One person sent by The Post Co. in the late 1980s to scout for higher education companies to buy — he recommended against making any acquisitions — said the idea was “to avoid these types of conflicts.”
But Graham sees no conflict between his public rallying for Kaplan and the mission of the newspaper he inherited. He says he’s defending Kaplan just as his company — and his mother, Katharine Graham — went to bat for the newspaper when it pursued the Watergate scandal or printed the Pentagon Papers, the top-secret history of the Vietnam War.
And the fate of The Post Co. has become inextricably linked with that of Kaplan, where revenue climbed to $2.9 billion in 2010, 61 percent of The Post Co.’s total. (Meanwhile, the original test prep business is losing money and closing centers.)
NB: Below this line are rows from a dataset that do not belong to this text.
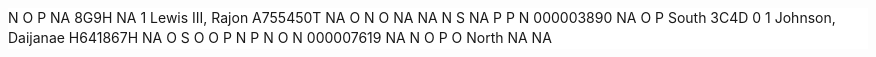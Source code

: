    <td style="text-align:left;"> N </td>
   <td style="text-align:left;"> O </td>
   <td style="text-align:left;"> P </td>
   <td style="text-align:left;"> NA </td>
   <td style="text-align:left;"> 8G9H </td>
   <td style="text-align:right;"> NA </td>
   <td style="text-align:right;"> 1 </td>
  </tr>
  <tr>
   <td style="text-align:left;"> Lewis III, Rajon </td>
   <td style="text-align:left;"> A755450T </td>
   <td style="text-align:right;"> NA </td>
   <td style="text-align:left;"> O </td>
   <td style="text-align:left;"> N </td>
   <td style="text-align:left;"> O </td>
   <td style="text-align:left;">  </td>
   <td style="text-align:left;"> NA </td>
   <td style="text-align:left;"> NA </td>
   <td style="text-align:left;"> N </td>
   <td style="text-align:left;">  </td>
   <td style="text-align:left;"> S </td>
   <td style="text-align:left;"> NA </td>
   <td style="text-align:left;"> P </td>
   <td style="text-align:left;">  </td>
   <td style="text-align:left;"> P </td>
   <td style="text-align:left;"> N </td>
   <td style="text-align:left;"> 000003890 </td>
   <td style="text-align:left;"> NA </td>
   <td style="text-align:left;">  </td>
   <td style="text-align:left;"> O </td>
   <td style="text-align:left;"> P </td>
   <td style="text-align:left;">  </td>
   <td style="text-align:left;"> South </td>
   <td style="text-align:left;"> 3C4D </td>
   <td style="text-align:right;"> 0 </td>
   <td style="text-align:right;"> 1 </td>
  </tr>
  <tr>
   <td style="text-align:left;"> Johnson, Daijanae </td>
   <td style="text-align:left;"> H641867H </td>
   <td style="text-align:right;"> NA </td>
   <td style="text-align:left;"> O </td>
   <td style="text-align:left;">  </td>
   <td style="text-align:left;">  </td>
   <td style="text-align:left;">  </td>
   <td style="text-align:left;"> S </td>
   <td style="text-align:left;"> O </td>
   <td style="text-align:left;"> O </td>
   <td style="text-align:left;"> P </td>
   <td style="text-align:left;"> N </td>
   <td style="text-align:left;">  </td>
   <td style="text-align:left;"> P </td>
   <td style="text-align:left;"> N </td>
   <td style="text-align:left;"> O </td>
   <td style="text-align:left;"> N </td>
   <td style="text-align:left;"> 000007619 </td>
   <td style="text-align:left;"> NA </td>
   <td style="text-align:left;"> N </td>
   <td style="text-align:left;"> O </td>
   <td style="text-align:left;"> P </td>
   <td style="text-align:left;"> O </td>
   <td style="text-align:left;"> North </td>
   <td style="text-align:left;"> NA </td>
   <td style="text-align:right;"> NA </td>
“The company is more dependent than ever on a single business,” Graham wrote in last year’s annual report, adding that the newspaper had never accounted for as large a share of overall company revenue as Kaplan does today. “This new order of things suggests that shareholders are looking at a different set of realities,” Graham said.
Some of those realities have been painfully evident. Analysts looking at Kaplan and The Post Co. from the outside say the reasons lie within.
“The incentives at the ground level are extraordinarily high to enroll as many students as possible irrespective of the outcome,” said Bradley Safalow, chief executive of PAA Research, a stock analysis firm. “The primary issue for The Washington Post appears to have been a lack of steadfast oversight. They have to make drastic changes. The company’s going to shrink for a few years here, at least.”
Kaplan and The Post Co. aren’t waiting to find out what the Education Department does next.
In December, the company’s higher-education division laid off 770 workers, or 5 percent of its workforce. It is pivoting away from the company’s traditional focus on serving poor students. New Kaplan students (or their families) will probably have more income and greater interest in earning a master’s degree than a dental-hygienist certificate.
There will be fewer students, too. The Post Co.’s Kaplan education division reported a 47 percent plunge in new enrollments for the fourth quarter.
“The Kaplan story has been one of reinvention over time,” Rosen said. “The return is five, eight, 10 years out. . . . We’re not just a company trying to make next year’s numbers.”
Despite the slowdown, Kaplan remains the largest part of The Post Co.’s business. Its operating income in 2010 was up 70 percent, to $330.9 million, compared with 2009. But its profits will fall steeply and abruptly this year.
“If we were guilty of anything, it was excessive optimism,” one senior Post executive said of Kaplan. “Did they sail too close to the wind? I think the wind was just blowing so incredibly strongly in their direction.”